- **TASK INSTRUCTIONS**: Check every line of the data below for the word "Manager", then give only the number of lines that have it.

- **RECORDED INFORMATION**:

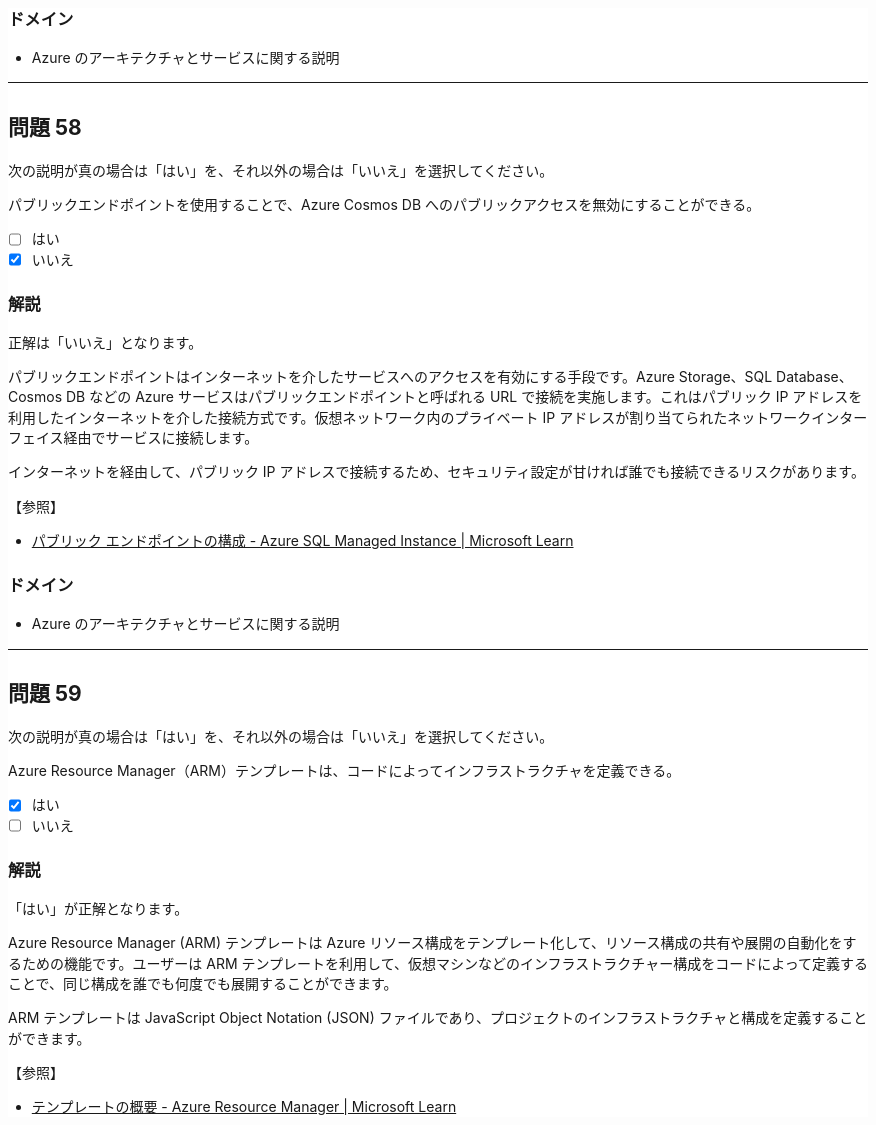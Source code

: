 ### ドメイン

- Azure のアーキテクチャとサービスに関する説明

---

## 問題 58

次の説明が真の場合は「はい」を、それ以外の場合は「いいえ」を選択してください。

パブリックエンドポイントを使用することで、Azure Cosmos DB へのパブリックアクセスを無効にすることができる。

- [ ] はい
- [x] いいえ

### 解説

正解は「いいえ」となります。

パブリックエンドポイントはインターネットを介したサービスへのアクセスを有効にする手段です。Azure Storage、SQL Database、Cosmos DB などの Azure サービスはパブリックエンドポイントと呼ばれる URL で接続を実施します。これはパブリック IP アドレスを利用したインターネットを介した接続方式です。仮想ネットワーク内のプライベート IP アドレスが割り当てられたネットワークインターフェイス経由でサービスに接続します。

インターネットを経由して、パブリック IP アドレスで接続するため、セキュリティ設定が甘ければ誰でも接続できるリスクがあります。

【参照】

- [パブリック エンドポイントの構成 - Azure SQL Managed Instance | Microsoft Learn](https://learn.microsoft.com/ja-jp/azure/azure-sql/managed-instance/public-endpoint-configure)

### ドメイン

- Azure のアーキテクチャとサービスに関する説明

---

## 問題 59

次の説明が真の場合は「はい」を、それ以外の場合は「いいえ」を選択してください。

Azure Resource Manager（ARM）テンプレートは、コードによってインフラストラクチャを定義できる。

- [x] はい
- [ ] いいえ

### 解説

「はい」が正解となります。

Azure Resource Manager (ARM) テンプレートは Azure リソース構成をテンプレート化して、リソース構成の共有や展開の自動化をするための機能です。ユーザーは ARM テンプレートを利用して、仮想マシンなどのインフラストラクチャー構成をコードによって定義することで、同じ構成を誰でも何度でも展開することができます。

ARM テンプレートは JavaScript Object Notation (JSON) ファイルであり、プロジェクトのインフラストラクチャと構成を定義することができます。

【参照】

- [テンプレートの概要 - Azure Resource Manager | Microsoft Learn](https://learn.microsoft.com/ja-jp/azure/azure-resource-manager/templates/overview)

- **TASK RESPONSE**: 3